A Linguistic Evaluation of the Output Quality of 'Google Translate' and 'Bing Translator' in Chinese-English Translation
Abstract
This study investigates and compares the translation output quality of two statistical machine translation (SMT) systems – Google Translate and Bing Translator, by performing a human evaluation method called ‘linguistic evaluation’. The language pair in the translation tasks is Chinese – English (with English as the target language), and the domain is news articles. 50 Chinese sentences extracted from several lengthy Chinese news articles were automatically translated by Google Translate and Bing Translator into 50 sets of translations in English. Errors in the output of both systems were manually analysed and annotated based on the proposed error taxonomy, which allowed me to evaluate two MT systems at each linguistic level, namely the orthographical level, the morphological level, the semantic level, the lexical level, and the syntactic level.
A fine-grained taxonomy of linguistic errors is proposed and implemented in the study. Subcategories of errors at each linguistic level are tailored and defined for Chinese-English language pair (with English as the target language). The output sentences are analysed thoroughly, using a standardised form of ‘markup’ with an input-output mapping.

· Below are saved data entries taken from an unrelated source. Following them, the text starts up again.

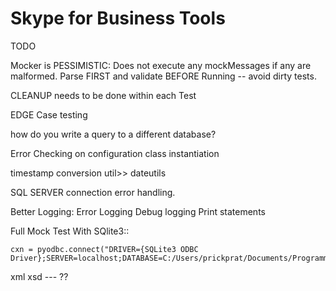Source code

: # Skype for Business Tools


TODO


Mocker is PESSIMISTIC: Does not execute any mockMessages if any are malformed.
    Parse FIRST and validate BEFORE Running -- avoid dirty tests.

CLEANUP needs to be done within each Test

EDGE Case testing


how do you write a query to a different database?

Error Checking on configuration class instantiation

timestamp conversion util>> dateutils

SQL SERVER connection error handling.


Better Logging:
    Error Logging
    Debug logging
    Print statements

Full Mock Test With SQlite3::

    cxn = pyodbc.connect("DRIVER={SQLite3 ODBC Driver};SERVER=localhost;DATABASE=C:/Users/prickprat/Documents/Programming/SqliteDatabases/test.db;Trusted_connection=yes")

xml xsd --- ??





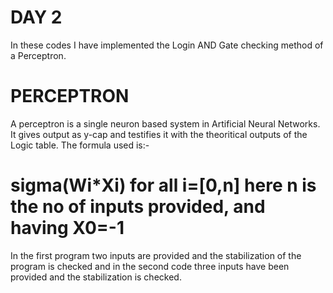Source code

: # DAY 2
In these codes I have implemented the Login AND Gate checking method of a Perceptron.

# PERCEPTRON
A perceptron is a single neuron based system in Artificial Neural Networks. It gives output as y-cap and testifies it with the theoritical outputs of the Logic table. The formula used is:-
# sigma(Wi*Xi) for all i=[0,n] here n is the no of inputs provided, and having X0=-1

In the first program two inputs are provided and the stabilization of the program is checked and in the second code three inputs have been provided and the stabilization is checked.
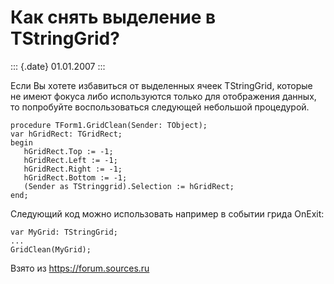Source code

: Как снять выделение в TStringGrid?
==================================

::: {.date}
01.01.2007
:::

Если Вы хотете избавиться от выделенных ячеек TStringGrid, которые не
имеют фокуса либо используются только для отображения данных, то
попробуйте воспользоваться следующей небольшой процедурой.

    procedure TForm1.GridClean(Sender: TObject); 
    var hGridRect: TGridRect; 
    begin 
       hGridRect.Top := -1; 
       hGridRect.Left := -1; 
       hGridRect.Right := -1; 
       hGridRect.Bottom := -1; 
       (Sender as TStringgrid).Selection := hGridRect; 
    end; 

Следующий код можно использовать например в событии грида OnExit:

    var MyGrid: TStringGrid; 
    ... 
    GridClean(MyGrid);

Взято из <https://forum.sources.ru>
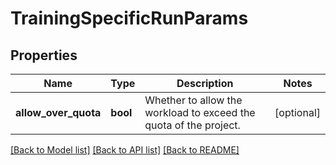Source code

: # TrainingSpecificRunParams

## Properties
Name | Type | Description | Notes
------------ | ------------- | ------------- | -------------
**allow_over_quota** | **bool** | Whether to allow the workload to exceed the quota of the project. | [optional] 

[[Back to Model list]](../README.md#documentation-for-models) [[Back to API list]](../README.md#documentation-for-api-endpoints) [[Back to README]](../README.md)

The results show that in the same quantity of Chinese-to-English translation tasks, Bing Translator, an SMT system which incorporates linguistic information, does outperform Google Translate, which is a pure SMT system that does not use linguistic rules to perform translation tasks. In general, Bing produces fewer linguistic errors, especially at syntactic level. The distribution of error types shows that syntactic and lexical errors are particularly problematic in both SMT systems, which suggests this is where developers should focus when attempting to improve the output quality of Chinese-English translation tasks.